» INPUT DATA
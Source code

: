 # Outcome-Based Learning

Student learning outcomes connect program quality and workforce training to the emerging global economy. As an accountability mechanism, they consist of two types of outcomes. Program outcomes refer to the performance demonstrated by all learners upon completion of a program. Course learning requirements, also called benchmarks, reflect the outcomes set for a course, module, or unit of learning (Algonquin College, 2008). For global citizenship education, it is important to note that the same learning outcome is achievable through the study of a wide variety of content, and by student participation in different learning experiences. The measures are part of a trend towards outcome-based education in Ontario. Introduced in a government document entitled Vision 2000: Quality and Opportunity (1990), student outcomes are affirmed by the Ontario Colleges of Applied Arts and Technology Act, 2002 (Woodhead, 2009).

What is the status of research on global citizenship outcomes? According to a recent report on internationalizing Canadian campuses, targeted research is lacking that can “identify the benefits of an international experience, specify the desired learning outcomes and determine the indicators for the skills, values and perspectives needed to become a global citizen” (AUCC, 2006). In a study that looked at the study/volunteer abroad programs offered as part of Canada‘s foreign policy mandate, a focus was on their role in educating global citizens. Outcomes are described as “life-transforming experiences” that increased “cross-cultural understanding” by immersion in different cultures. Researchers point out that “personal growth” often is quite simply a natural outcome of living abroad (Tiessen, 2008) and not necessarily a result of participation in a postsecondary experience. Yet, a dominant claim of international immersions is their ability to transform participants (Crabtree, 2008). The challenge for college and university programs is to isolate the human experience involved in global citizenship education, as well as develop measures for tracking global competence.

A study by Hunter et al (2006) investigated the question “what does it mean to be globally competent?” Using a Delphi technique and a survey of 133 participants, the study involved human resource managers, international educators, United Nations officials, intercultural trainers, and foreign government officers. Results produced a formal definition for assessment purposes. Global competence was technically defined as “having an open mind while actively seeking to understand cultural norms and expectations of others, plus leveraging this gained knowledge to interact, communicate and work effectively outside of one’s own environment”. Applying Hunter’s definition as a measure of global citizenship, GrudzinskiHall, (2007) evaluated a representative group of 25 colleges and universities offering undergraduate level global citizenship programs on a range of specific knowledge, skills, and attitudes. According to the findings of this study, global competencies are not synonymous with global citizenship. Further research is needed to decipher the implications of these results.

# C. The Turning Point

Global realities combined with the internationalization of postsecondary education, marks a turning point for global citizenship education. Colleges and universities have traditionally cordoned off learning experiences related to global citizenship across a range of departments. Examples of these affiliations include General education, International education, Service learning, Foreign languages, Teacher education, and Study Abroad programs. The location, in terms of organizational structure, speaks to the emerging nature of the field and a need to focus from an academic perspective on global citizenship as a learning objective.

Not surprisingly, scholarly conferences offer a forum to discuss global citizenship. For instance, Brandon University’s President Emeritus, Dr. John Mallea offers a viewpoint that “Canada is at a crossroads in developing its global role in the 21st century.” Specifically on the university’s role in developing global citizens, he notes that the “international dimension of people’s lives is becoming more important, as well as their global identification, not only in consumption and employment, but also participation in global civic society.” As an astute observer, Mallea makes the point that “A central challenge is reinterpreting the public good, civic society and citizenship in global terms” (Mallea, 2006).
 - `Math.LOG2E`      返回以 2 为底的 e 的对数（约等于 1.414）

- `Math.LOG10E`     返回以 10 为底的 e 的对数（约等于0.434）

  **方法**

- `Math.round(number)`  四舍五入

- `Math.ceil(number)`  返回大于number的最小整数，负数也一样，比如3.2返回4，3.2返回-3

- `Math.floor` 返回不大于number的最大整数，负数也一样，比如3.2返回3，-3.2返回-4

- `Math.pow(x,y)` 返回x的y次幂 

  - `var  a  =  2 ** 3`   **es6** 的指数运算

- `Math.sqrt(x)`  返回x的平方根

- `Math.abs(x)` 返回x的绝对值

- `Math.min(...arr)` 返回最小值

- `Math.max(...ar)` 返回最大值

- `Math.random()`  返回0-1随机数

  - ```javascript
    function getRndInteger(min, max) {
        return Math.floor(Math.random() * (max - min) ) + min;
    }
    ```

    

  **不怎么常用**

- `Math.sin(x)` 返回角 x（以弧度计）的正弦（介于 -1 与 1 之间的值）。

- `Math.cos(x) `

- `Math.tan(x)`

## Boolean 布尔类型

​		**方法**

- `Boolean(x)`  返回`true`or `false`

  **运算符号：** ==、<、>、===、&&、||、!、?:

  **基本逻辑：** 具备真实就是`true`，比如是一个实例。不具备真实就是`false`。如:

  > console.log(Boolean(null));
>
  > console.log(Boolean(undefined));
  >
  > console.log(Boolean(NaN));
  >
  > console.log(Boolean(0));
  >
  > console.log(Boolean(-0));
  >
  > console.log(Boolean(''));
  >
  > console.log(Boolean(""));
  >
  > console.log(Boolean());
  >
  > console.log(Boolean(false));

» REQUIRED ACTION
Lines of the listing above that contain the word "random" must all be copied.

» RESPONSE BOX
- `Math.random()`  返回0-1随机数
        return Math.floor(Math.random() * (max - min) ) + min;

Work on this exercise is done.